▸ **About this task**
Transcribe the records below exactly, from their first line through the line containing "A crise é tão". Omit every line after it.

>>>>>

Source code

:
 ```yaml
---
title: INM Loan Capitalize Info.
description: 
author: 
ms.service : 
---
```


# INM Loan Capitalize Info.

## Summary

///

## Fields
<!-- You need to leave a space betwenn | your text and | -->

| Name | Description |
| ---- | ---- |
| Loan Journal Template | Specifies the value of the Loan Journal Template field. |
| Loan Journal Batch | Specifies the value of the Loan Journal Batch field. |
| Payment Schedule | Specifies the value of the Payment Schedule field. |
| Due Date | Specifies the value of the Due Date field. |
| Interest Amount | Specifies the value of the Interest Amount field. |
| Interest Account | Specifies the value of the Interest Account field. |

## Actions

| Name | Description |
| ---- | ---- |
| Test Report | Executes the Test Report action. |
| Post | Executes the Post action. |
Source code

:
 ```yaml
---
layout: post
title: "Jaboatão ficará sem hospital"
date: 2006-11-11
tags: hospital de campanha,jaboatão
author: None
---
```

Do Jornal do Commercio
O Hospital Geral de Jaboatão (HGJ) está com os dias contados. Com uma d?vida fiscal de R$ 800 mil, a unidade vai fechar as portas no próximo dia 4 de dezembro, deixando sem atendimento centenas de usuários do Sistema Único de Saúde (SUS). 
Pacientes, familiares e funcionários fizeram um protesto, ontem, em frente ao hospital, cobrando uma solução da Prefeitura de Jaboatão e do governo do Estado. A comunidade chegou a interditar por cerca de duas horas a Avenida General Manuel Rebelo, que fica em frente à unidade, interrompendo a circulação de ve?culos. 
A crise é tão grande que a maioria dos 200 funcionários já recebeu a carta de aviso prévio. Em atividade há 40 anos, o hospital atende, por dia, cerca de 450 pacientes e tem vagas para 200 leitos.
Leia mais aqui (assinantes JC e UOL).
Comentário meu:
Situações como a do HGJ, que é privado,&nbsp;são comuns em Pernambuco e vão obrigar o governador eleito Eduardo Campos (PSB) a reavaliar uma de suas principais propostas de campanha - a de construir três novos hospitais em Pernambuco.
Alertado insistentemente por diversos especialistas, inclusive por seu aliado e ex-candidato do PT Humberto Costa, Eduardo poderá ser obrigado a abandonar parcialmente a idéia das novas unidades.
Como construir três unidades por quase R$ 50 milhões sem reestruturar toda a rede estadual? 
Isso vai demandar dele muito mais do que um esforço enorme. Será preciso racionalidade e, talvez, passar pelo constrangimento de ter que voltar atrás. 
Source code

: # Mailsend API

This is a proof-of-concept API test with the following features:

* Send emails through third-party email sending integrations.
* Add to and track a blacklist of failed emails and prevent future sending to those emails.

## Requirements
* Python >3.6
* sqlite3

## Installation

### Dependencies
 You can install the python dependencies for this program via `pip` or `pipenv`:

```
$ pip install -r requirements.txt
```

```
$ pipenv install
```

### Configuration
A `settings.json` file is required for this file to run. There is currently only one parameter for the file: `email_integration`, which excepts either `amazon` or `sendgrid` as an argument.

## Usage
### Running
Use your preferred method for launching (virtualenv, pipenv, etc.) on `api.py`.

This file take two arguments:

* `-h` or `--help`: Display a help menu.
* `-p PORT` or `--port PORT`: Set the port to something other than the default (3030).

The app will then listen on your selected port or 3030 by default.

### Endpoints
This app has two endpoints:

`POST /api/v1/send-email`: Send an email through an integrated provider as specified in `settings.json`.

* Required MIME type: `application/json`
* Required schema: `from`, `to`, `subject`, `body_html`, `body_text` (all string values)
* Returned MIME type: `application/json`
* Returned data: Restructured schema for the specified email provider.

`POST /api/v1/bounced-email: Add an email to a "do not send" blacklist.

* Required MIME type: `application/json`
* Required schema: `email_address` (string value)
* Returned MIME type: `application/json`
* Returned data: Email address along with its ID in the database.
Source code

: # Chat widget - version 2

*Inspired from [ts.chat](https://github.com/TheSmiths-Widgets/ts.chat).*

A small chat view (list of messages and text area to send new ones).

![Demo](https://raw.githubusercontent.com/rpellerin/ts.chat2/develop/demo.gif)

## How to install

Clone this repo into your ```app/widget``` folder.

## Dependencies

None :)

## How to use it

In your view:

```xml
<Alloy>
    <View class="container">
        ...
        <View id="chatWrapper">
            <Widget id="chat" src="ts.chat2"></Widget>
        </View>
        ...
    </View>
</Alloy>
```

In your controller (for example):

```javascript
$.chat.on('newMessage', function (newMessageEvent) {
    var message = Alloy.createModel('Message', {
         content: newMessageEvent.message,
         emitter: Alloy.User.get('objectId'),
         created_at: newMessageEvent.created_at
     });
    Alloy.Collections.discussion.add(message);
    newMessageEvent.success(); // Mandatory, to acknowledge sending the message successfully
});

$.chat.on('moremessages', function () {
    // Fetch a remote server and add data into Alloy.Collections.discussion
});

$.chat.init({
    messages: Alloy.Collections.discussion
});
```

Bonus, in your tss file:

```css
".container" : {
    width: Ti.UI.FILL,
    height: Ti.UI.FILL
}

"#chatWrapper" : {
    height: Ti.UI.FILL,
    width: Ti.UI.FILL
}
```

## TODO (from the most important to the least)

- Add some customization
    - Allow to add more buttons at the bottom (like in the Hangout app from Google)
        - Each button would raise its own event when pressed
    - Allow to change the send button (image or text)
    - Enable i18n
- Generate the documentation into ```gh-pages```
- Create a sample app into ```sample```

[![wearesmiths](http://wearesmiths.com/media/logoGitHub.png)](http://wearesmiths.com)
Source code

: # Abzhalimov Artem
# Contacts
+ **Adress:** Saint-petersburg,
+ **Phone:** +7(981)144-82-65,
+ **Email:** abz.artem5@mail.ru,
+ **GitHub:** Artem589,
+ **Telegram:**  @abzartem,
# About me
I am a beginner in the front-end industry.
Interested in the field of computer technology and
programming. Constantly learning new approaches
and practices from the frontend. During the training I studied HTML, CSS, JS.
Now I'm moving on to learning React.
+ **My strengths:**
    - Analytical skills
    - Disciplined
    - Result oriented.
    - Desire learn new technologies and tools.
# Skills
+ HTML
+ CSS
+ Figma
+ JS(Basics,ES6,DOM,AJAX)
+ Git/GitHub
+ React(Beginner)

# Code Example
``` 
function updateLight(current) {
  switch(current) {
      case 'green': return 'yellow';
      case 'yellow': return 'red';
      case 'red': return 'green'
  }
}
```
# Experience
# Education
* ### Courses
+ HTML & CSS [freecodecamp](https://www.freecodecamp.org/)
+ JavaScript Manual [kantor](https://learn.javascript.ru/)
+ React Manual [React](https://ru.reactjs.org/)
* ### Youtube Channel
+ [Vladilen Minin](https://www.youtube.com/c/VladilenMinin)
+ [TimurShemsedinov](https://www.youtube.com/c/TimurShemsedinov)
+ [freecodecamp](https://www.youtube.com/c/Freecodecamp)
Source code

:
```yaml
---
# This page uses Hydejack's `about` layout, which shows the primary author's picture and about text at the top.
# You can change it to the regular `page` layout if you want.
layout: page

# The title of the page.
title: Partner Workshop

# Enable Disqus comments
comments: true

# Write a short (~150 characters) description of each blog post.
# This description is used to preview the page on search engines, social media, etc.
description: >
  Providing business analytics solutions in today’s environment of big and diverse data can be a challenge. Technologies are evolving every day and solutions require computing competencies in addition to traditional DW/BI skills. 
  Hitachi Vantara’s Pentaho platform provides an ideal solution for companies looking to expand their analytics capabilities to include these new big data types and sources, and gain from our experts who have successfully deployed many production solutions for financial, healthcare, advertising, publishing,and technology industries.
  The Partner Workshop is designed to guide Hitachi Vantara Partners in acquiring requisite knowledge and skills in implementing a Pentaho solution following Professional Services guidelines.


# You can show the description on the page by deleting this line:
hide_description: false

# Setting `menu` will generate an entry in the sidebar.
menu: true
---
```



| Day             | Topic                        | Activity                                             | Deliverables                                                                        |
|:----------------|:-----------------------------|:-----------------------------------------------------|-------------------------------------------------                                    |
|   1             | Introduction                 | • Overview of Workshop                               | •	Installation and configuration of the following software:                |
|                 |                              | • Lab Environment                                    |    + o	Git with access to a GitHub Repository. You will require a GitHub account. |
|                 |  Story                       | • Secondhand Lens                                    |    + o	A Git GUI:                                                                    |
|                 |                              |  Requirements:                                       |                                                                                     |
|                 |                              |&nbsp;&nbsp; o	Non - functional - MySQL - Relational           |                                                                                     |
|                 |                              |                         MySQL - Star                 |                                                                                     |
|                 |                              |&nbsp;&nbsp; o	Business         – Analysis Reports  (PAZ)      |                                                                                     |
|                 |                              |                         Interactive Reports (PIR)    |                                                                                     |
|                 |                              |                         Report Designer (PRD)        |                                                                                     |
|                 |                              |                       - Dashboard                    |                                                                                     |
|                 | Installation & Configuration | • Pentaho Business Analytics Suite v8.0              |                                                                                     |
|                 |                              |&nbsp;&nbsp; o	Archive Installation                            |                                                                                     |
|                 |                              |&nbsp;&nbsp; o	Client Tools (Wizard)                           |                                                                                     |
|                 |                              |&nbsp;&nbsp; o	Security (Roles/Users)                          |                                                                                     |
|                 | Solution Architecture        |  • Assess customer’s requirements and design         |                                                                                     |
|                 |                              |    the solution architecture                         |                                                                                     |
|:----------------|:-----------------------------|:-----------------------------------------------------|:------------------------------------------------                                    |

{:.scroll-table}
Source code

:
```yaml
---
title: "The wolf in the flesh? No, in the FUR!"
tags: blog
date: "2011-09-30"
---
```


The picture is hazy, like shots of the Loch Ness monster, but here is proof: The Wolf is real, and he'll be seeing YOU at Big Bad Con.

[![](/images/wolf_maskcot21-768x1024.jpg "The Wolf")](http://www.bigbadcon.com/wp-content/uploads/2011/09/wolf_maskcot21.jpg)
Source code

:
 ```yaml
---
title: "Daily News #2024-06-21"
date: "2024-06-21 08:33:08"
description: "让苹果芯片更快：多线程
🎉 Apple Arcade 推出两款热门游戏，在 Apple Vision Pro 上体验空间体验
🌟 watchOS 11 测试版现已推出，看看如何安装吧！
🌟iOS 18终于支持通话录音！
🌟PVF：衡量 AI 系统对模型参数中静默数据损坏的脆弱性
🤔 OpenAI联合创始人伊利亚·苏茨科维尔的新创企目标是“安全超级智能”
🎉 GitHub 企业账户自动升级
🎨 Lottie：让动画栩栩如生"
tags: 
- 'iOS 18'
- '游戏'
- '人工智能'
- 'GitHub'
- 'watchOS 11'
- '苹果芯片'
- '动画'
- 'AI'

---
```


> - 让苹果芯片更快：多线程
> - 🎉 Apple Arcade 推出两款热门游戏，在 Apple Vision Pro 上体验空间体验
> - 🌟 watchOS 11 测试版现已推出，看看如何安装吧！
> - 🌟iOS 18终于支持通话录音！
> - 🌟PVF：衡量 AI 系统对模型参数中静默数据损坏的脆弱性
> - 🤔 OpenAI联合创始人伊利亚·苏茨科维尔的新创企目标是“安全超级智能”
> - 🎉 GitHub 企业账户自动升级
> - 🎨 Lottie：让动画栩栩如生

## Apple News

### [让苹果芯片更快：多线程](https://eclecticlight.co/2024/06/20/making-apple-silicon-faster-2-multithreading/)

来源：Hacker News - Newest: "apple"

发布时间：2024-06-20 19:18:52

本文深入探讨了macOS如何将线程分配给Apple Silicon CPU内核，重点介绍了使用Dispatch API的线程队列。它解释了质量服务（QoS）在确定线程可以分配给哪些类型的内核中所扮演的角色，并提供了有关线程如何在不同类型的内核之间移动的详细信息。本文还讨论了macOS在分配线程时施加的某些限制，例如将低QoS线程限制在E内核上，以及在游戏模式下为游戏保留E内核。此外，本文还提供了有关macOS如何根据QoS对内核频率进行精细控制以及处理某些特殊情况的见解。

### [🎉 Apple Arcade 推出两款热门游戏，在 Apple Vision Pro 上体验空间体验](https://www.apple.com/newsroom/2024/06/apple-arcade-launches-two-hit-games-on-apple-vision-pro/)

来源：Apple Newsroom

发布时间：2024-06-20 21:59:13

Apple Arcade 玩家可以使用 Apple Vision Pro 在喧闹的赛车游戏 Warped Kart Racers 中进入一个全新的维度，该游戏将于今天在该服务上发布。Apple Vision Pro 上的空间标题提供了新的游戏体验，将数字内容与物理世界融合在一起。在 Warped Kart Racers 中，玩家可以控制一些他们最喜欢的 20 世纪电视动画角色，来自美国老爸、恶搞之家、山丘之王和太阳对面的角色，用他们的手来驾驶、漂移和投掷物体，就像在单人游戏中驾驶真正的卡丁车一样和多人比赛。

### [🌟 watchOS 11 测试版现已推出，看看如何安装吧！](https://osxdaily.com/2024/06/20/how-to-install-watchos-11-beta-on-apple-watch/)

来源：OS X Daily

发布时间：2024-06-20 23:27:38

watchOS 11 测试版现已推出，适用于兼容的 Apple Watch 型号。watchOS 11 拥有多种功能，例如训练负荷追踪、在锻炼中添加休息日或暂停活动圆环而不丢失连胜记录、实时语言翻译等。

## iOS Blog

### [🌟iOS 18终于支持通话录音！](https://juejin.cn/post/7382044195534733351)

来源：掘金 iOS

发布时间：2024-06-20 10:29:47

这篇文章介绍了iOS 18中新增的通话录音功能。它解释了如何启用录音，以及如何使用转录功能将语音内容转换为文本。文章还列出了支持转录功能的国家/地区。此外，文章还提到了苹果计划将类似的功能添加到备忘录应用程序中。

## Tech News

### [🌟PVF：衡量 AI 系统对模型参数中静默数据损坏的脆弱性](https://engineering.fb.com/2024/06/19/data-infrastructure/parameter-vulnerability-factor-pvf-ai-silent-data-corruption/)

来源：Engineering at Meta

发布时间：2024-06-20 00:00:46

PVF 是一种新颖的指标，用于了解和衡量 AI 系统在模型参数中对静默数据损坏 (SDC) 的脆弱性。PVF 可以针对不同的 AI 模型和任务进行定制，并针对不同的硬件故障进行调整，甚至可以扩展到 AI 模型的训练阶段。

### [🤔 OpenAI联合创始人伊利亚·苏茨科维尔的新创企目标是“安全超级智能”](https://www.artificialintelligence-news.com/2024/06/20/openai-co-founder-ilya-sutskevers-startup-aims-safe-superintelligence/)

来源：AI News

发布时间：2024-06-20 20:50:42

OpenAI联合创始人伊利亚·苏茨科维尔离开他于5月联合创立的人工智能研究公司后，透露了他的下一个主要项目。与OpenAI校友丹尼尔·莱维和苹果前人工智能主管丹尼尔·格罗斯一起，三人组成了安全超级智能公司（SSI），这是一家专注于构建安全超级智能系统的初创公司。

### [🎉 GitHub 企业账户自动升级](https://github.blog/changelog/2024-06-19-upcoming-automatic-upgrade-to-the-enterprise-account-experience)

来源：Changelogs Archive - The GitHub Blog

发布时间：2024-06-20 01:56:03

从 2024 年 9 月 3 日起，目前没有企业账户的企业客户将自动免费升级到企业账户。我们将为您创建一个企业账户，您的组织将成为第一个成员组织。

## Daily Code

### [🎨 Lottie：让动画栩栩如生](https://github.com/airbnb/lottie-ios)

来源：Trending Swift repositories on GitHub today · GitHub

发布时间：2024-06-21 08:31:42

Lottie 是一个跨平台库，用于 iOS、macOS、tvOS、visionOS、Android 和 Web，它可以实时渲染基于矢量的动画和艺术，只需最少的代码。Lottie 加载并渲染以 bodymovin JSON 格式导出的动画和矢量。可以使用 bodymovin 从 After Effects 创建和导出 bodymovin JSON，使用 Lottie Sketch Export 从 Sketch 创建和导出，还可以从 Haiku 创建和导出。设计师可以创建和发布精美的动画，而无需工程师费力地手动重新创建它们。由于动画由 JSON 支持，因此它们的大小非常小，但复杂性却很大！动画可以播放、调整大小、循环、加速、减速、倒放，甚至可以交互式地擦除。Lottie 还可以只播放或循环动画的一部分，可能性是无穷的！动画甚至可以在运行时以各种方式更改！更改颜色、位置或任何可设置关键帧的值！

<<<<<

▸ **Answer to the problem**
Source code

:
 ```yaml
---
title: INM Loan Capitalize Info.
description: 
author: 
ms.service : 
---
```


# INM Loan Capitalize Info.

## Summary

///

## Fields
<!-- You need to leave a space betwenn | your text and | -->

| Name | Description |
| ---- | ---- |
| Loan Journal Template | Specifies the value of the Loan Journal Template field. |
| Loan Journal Batch | Specifies the value of the Loan Journal Batch field. |
| Payment Schedule | Specifies the value of the Payment Schedule field. |
| Due Date | Specifies the value of the Due Date field. |
| Interest Amount | Specifies the value of the Interest Amount field. |
| Interest Account | Specifies the value of the Interest Account field. |

## Actions

| Name | Description |
| ---- | ---- |
| Test Report | Executes the Test Report action. |
| Post | Executes the Post action. |
Source code

:
 ```yaml
---
layout: post
title: "Jaboatão ficará sem hospital"
date: 2006-11-11
tags: hospital de campanha,jaboatão
author: None
---
```

Do Jornal do Commercio
O Hospital Geral de Jaboatão (HGJ) está com os dias contados. Com uma d?vida fiscal de R$ 800 mil, a unidade vai fechar as portas no próximo dia 4 de dezembro, deixando sem atendimento centenas de usuários do Sistema Único de Saúde (SUS). 
Pacientes, familiares e funcionários fizeram um protesto, ontem, em frente ao hospital, cobrando uma solução da Prefeitura de Jaboatão e do governo do Estado. A comunidade chegou a interditar por cerca de duas horas a Avenida General Manuel Rebelo, que fica em frente à unidade, interrompendo a circulação de ve?culos. 
A crise é tão grande que a maioria dos 200 funcionários já recebeu a carta de aviso prévio. Em atividade há 40 anos, o hospital atende, por dia, cerca de 450 pacientes e tem vagas para 200 leitos.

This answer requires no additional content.